Полоса
Шрифт:
Слово «турист» стало теперь почти насмешливым, над туристами принято подтрунивать и рисовать на них карикатуры. А мне хочется прямо-таки оду сложить в честь человека-туриста и в благодарность всем туристическим конторам (ну пусть не всем, не всем, согласен). Какое это большое счастье человеку: вот так путешествовать, смотреть, ехать, идти, каждый день видеть новое, непривычное, удивляться, радоваться, раздумывать, знакомиться и сдружаться, расставаться со слезами, опять ехать, обрастать сувенирами, пленками (всю зиму потом проявлять, смотреть, вспоминать), забыть все, что было плохого, неудобного, невкусного, опасного, и запомнить только красивое, необыкновенное, свой собственный восторг перед этим миром, — миром природы и миром людей, — хорошо! Всех надо брать в туристы, пусть каждый человек отправляется в дальние страны, люди третьего тысячелетия должны ощущать и знать в с ю землю, — им легче будет все на свете понять…
Гуляем по Плаке.
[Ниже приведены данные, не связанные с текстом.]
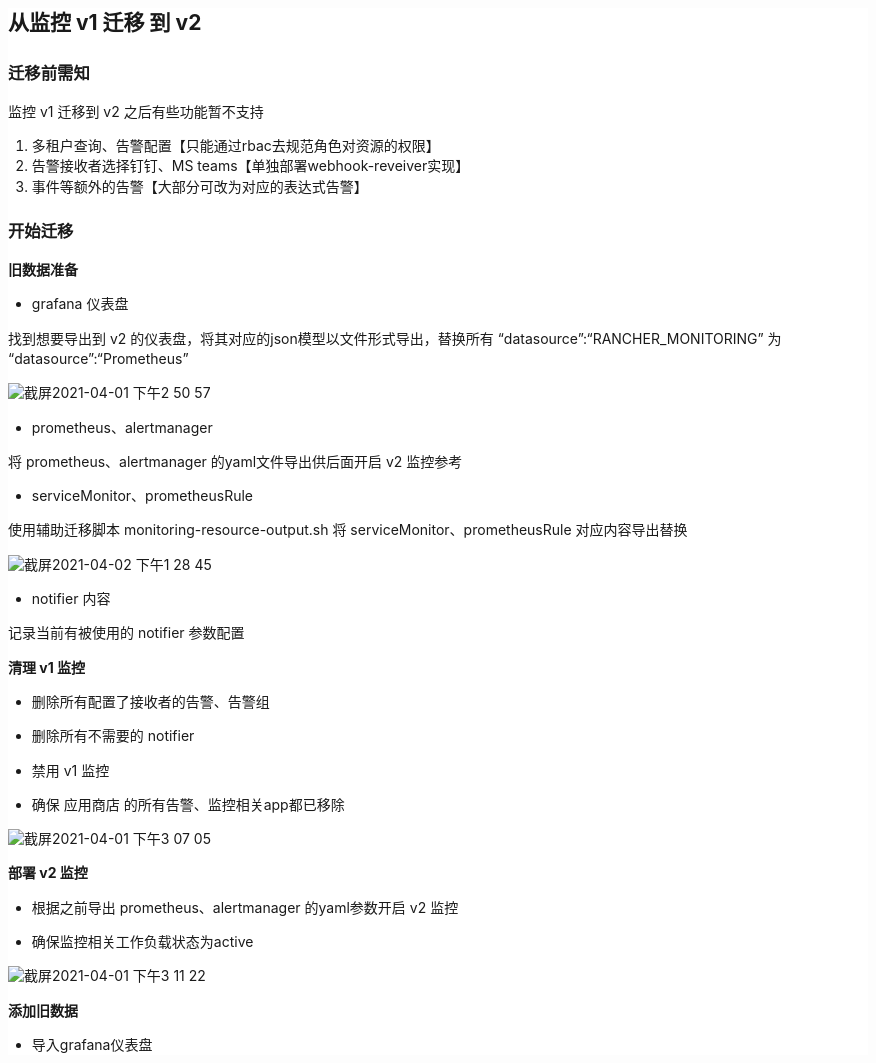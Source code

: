 ## 从监控 v1 迁移 到 v2

### 迁移前需知

监控 v1 迁移到 v2 之后有些功能暂不支持

1. 多租户查询、告警配置【只能通过rbac去规范角色对资源的权限】
2. 告警接收者选择钉钉、MS teams【单独部署webhook-reveiver实现】
3. 事件等额外的告警【大部分可改为对应的表达式告警】

### 开始迁移

**旧数据准备**

* grafana 仪表盘

找到想要导出到 v2 的仪表盘，将其对应的json模型以文件形式导出，替换所有 “datasource”:“RANCHER_MONITORING” 为 “datasource”:“Prometheus”

<img width="1260" alt="截屏2021-04-01 下午2 50 57" src="https://user-images.githubusercontent.com/51182588/113263112-f5071880-9303-11eb-9399-0b6f8e9774a4.png">

* prometheus、alertmanager

将 prometheus、alertmanager 的yaml文件导出供后面开启 v2 监控参考

* serviceMonitor、prometheusRule

使用辅助迁移脚本 monitoring-resource-output.sh 将 serviceMonitor、prometheusRule 对应内容导出替换

<img width="696" alt="截屏2021-04-02 下午1 28 45" src="https://user-images.githubusercontent.com/51182588/113384029-bfbc0280-93b7-11eb-818c-60de571803ed.png">

* notifier 内容

记录当前有被使用的 notifier 参数配置

**清理 v1 监控**

* 删除所有配置了接收者的告警、告警组

* 删除所有不需要的 notifier

* 禁用 v1 监控

* 确保 应用商店 的所有告警、监控相关app都已移除

<img width="1202" alt="截屏2021-04-01 下午3 07 05" src="https://user-images.githubusercontent.com/51182588/113263231-1962f500-9304-11eb-8210-29688847c49e.png">

**部署 v2 监控**

* 根据之前导出 prometheus、alertmanager 的yaml参数开启 v2 监控

* 确保监控相关工作负载状态为active

<img width="1356" alt="截屏2021-04-01 下午3 11 22" src="https://user-images.githubusercontent.com/51182588/113263265-208a0300-9304-11eb-9228-6d95ee97e116.png">

**添加旧数据** 

* 导入grafana仪表盘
Это старый город у подножья Акрополя, по-нашему сказать «посад», этакое афинское Заречье, — только они свое сохранили, а мы свое разрушили. (И водрузили там отель с названием «Россия», да еще славянской вязью вывели буквы, а название прямо-таки физически ощутимо отторгается от здания, которое уж точно никакого отношения к России не имеет.) Но это так, к слову.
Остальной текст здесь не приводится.